═════ Information ═════

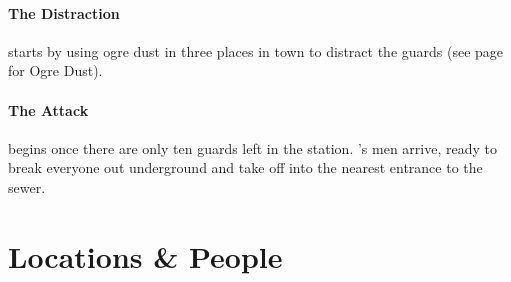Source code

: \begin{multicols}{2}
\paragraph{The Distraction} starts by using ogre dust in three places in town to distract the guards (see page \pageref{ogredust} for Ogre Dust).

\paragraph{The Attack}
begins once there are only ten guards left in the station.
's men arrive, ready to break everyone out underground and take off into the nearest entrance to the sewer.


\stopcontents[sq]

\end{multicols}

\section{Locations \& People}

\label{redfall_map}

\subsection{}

═════
═════ Information ═════

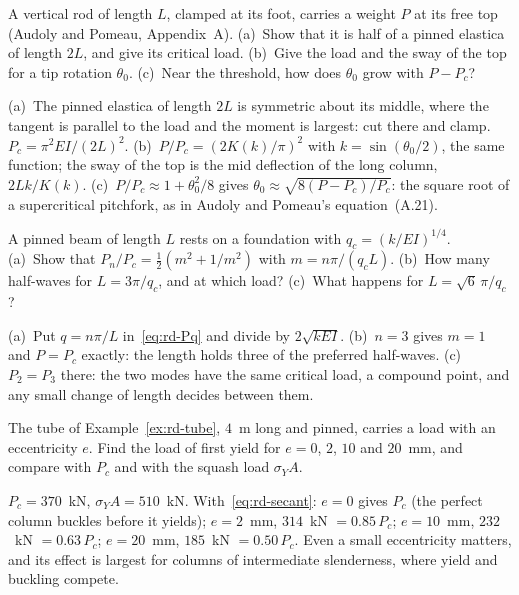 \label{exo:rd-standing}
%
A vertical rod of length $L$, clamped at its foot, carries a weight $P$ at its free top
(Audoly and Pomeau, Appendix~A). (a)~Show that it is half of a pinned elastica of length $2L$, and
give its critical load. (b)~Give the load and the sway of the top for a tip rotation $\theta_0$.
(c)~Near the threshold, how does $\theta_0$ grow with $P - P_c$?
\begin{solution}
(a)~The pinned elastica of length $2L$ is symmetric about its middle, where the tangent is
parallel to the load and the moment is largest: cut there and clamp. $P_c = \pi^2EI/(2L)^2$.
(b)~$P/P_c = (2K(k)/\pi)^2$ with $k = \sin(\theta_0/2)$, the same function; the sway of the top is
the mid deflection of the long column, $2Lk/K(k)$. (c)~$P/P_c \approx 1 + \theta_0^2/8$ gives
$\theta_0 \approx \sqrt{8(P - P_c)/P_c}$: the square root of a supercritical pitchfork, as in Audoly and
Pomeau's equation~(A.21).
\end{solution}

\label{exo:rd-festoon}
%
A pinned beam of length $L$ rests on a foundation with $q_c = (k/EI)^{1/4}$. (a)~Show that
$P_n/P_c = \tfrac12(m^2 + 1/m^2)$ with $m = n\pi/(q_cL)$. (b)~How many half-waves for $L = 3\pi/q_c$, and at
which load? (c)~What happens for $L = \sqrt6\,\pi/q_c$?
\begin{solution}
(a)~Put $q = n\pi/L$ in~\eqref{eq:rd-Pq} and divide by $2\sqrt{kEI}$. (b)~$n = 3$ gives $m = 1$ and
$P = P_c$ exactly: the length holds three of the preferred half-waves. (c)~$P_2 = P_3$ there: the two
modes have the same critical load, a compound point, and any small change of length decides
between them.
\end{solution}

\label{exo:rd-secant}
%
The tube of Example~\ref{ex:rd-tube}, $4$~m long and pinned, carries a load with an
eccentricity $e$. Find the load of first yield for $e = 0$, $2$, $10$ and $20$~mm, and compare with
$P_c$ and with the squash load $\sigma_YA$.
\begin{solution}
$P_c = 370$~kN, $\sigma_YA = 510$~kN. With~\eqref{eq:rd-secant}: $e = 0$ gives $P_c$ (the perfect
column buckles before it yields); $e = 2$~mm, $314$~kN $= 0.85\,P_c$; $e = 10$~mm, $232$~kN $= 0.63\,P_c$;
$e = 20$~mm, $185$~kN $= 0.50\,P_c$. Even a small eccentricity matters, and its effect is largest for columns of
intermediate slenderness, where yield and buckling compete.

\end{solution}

═════
═════ Information ═════

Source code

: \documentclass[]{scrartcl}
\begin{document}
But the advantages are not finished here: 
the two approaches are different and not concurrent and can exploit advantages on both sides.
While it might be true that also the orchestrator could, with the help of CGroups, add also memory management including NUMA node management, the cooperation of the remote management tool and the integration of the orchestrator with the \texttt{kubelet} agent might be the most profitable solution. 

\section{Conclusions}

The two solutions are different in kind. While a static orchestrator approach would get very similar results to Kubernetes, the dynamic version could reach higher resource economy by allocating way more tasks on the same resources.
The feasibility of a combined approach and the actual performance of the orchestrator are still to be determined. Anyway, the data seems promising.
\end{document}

═════

### Task
Every line above that includes the word "there" should be listed.

### Answer section
begins once there are only ten guards left in the station.
parallel to the load and the moment is largest: cut there and clamp. $P_c = \pi^2EI/(2L)^2$.
$P = P_c$ exactly: the length holds three of the preferred half-waves. (c)~$P_2 = P_3$ there: the two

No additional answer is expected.